Supplied entries →
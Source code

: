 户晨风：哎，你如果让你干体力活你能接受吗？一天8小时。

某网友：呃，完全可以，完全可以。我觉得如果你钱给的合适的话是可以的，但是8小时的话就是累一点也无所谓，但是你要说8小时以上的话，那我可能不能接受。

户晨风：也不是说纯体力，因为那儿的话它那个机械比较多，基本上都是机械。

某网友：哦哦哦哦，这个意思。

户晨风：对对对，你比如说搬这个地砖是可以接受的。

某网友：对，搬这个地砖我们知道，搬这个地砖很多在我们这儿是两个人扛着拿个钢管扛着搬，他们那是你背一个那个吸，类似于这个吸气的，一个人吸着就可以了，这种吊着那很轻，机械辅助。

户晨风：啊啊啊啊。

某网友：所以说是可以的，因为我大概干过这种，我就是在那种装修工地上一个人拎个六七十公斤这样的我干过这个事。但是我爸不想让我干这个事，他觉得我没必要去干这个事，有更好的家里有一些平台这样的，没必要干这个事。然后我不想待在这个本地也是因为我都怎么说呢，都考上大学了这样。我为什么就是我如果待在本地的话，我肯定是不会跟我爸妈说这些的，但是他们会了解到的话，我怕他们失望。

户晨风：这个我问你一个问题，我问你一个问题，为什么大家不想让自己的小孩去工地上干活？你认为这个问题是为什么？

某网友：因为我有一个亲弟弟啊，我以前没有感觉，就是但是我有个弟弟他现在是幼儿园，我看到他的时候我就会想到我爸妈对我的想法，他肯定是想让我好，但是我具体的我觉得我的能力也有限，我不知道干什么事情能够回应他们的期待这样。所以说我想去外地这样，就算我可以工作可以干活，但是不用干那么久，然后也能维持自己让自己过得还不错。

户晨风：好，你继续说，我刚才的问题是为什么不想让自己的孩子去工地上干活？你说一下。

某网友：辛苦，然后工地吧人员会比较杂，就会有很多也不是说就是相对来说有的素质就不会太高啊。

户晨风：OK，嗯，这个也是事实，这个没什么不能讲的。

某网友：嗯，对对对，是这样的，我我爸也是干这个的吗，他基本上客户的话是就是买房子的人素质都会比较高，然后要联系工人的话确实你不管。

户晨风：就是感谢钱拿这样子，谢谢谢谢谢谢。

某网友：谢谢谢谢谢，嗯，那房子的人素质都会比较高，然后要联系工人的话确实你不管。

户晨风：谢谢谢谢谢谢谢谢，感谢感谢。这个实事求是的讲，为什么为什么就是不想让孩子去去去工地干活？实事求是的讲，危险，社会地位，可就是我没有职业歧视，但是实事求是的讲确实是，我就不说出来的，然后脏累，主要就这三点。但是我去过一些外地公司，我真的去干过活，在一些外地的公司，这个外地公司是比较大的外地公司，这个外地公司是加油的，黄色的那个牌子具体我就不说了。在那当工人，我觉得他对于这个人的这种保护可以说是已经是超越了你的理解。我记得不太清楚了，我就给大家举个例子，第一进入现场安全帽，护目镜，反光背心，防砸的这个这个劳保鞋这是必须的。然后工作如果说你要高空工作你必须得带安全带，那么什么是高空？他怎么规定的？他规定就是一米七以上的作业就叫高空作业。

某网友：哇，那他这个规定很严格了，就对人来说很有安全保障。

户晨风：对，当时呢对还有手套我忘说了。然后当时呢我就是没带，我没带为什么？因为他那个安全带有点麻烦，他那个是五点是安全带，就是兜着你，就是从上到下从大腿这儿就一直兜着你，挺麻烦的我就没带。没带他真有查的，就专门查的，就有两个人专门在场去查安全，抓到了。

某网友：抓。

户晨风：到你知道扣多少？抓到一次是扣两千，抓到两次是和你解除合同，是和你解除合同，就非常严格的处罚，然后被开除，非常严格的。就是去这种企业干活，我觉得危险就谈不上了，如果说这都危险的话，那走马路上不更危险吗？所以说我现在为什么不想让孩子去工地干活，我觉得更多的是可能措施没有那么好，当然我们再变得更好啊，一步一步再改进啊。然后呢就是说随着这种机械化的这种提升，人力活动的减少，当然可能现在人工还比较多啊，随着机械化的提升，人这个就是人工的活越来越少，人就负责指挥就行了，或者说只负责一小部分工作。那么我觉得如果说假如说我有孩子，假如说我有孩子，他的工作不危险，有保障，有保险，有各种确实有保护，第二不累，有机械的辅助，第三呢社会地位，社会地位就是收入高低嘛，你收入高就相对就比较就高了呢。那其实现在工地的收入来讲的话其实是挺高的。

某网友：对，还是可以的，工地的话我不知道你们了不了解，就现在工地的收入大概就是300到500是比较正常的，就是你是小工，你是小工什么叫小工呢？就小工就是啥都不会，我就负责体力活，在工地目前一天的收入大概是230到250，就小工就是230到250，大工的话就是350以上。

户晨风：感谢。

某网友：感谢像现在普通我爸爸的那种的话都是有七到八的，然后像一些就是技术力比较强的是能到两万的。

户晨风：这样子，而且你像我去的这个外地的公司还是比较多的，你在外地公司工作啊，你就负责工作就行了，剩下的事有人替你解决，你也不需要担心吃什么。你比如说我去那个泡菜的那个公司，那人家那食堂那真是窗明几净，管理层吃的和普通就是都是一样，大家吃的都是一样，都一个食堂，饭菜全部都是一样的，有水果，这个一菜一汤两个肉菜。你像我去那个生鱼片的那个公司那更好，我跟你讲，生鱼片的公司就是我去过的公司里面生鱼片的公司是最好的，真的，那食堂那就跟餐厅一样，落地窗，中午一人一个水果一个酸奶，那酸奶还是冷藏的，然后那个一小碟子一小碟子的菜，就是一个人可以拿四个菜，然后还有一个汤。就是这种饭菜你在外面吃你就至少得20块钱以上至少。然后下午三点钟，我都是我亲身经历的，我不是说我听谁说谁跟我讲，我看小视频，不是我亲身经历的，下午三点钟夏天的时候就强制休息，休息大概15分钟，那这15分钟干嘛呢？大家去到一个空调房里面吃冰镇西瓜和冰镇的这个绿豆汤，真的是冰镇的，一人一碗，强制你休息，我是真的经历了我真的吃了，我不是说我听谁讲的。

Work to be completed →
Beginning with the line that holds "某网友：嗯，对对对，是这样的", please give again each line exactly until the records end, and include that final line.

Answer for the task →
某网友：嗯，对对对，是这样的，我我爸也是干这个的吗，他基本上客户的话是就是买房子的人素质都会比较高，然后要联系工人的话确实你不管。

户晨风：就是感谢钱拿这样子，谢谢谢谢谢谢。

某网友：谢谢谢谢谢，嗯，那房子的人素质都会比较高，然后要联系工人的话确实你不管。

户晨风：谢谢谢谢谢谢谢谢，感谢感谢。这个实事求是的讲，为什么为什么就是不想让孩子去去去工地干活？实事求是的讲，危险，社会地位，可就是我没有职业歧视，但是实事求是的讲确实是，我就不说出来的，然后脏累，主要就这三点。但是我去过一些外地公司，我真的去干过活，在一些外地的公司，这个外地公司是比较大的外地公司，这个外地公司是加油的，黄色的那个牌子具体我就不说了。在那当工人，我觉得他对于这个人的这种保护可以说是已经是超越了你的理解。我记得不太清楚了，我就给大家举个例子，第一进入现场安全帽，护目镜，反光背心，防砸的这个这个劳保鞋这是必须的。然后工作如果说你要高空工作你必须得带安全带，那么什么是高空？他怎么规定的？他规定就是一米七以上的作业就叫高空作业。

某网友：哇，那他这个规定很严格了，就对人来说很有安全保障。

户晨风：对，当时呢对还有手套我忘说了。然后当时呢我就是没带，我没带为什么？因为他那个安全带有点麻烦，他那个是五点是安全带，就是兜着你，就是从上到下从大腿这儿就一直兜着你，挺麻烦的我就没带。没带他真有查的，就专门查的，就有两个人专门在场去查安全，抓到了。

某网友：抓。

户晨风：到你知道扣多少？抓到一次是扣两千，抓到两次是和你解除合同，是和你解除合同，就非常严格的处罚，然后被开除，非常严格的。就是去这种企业干活，我觉得危险就谈不上了，如果说这都危险的话，那走马路上不更危险吗？所以说我现在为什么不想让孩子去工地干活，我觉得更多的是可能措施没有那么好，当然我们再变得更好啊，一步一步再改进啊。然后呢就是说随着这种机械化的这种提升，人力活动的减少，当然可能现在人工还比较多啊，随着机械化的提升，人这个就是人工的活越来越少，人就负责指挥就行了，或者说只负责一小部分工作。那么我觉得如果说假如说我有孩子，假如说我有孩子，他的工作不危险，有保障，有保险，有各种确实有保护，第二不累，有机械的辅助，第三呢社会地位，社会地位就是收入高低嘛，你收入高就相对就比较就高了呢。那其实现在工地的收入来讲的话其实是挺高的。

某网友：对，还是可以的，工地的话我不知道你们了不了解，就现在工地的收入大概就是300到500是比较正常的，就是你是小工，你是小工什么叫小工呢？就小工就是啥都不会，我就负责体力活，在工地目前一天的收入大概是230到250，就小工就是230到250，大工的话就是350以上。

户晨风：感谢。

某网友：感谢像现在普通我爸爸的那种的话都是有七到八的，然后像一些就是技术力比较强的是能到两万的。

户晨风：这样子，而且你像我去的这个外地的公司还是比较多的，你在外地公司工作啊，你就负责工作就行了，剩下的事有人替你解决，你也不需要担心吃什么。你比如说我去那个泡菜的那个公司，那人家那食堂那真是窗明几净，管理层吃的和普通就是都是一样，大家吃的都是一样，都一个食堂，饭菜全部都是一样的，有水果，这个一菜一汤两个肉菜。你像我去那个生鱼片的那个公司那更好，我跟你讲，生鱼片的公司就是我去过的公司里面生鱼片的公司是最好的，真的，那食堂那就跟餐厅一样，落地窗，中午一人一个水果一个酸奶，那酸奶还是冷藏的，然后那个一小碟子一小碟子的菜，就是一个人可以拿四个菜，然后还有一个汤。就是这种饭菜你在外面吃你就至少得20块钱以上至少。然后下午三点钟，我都是我亲身经历的，我不是说我听谁说谁跟我讲，我看小视频，不是我亲身经历的，下午三点钟夏天的时候就强制休息，休息大概15分钟，那这15分钟干嘛呢？大家去到一个空调房里面吃冰镇西瓜和冰镇的这个绿豆汤，真的是冰镇的，一人一碗，强制你休息，我是真的经历了我真的吃了，我不是说我听谁讲的。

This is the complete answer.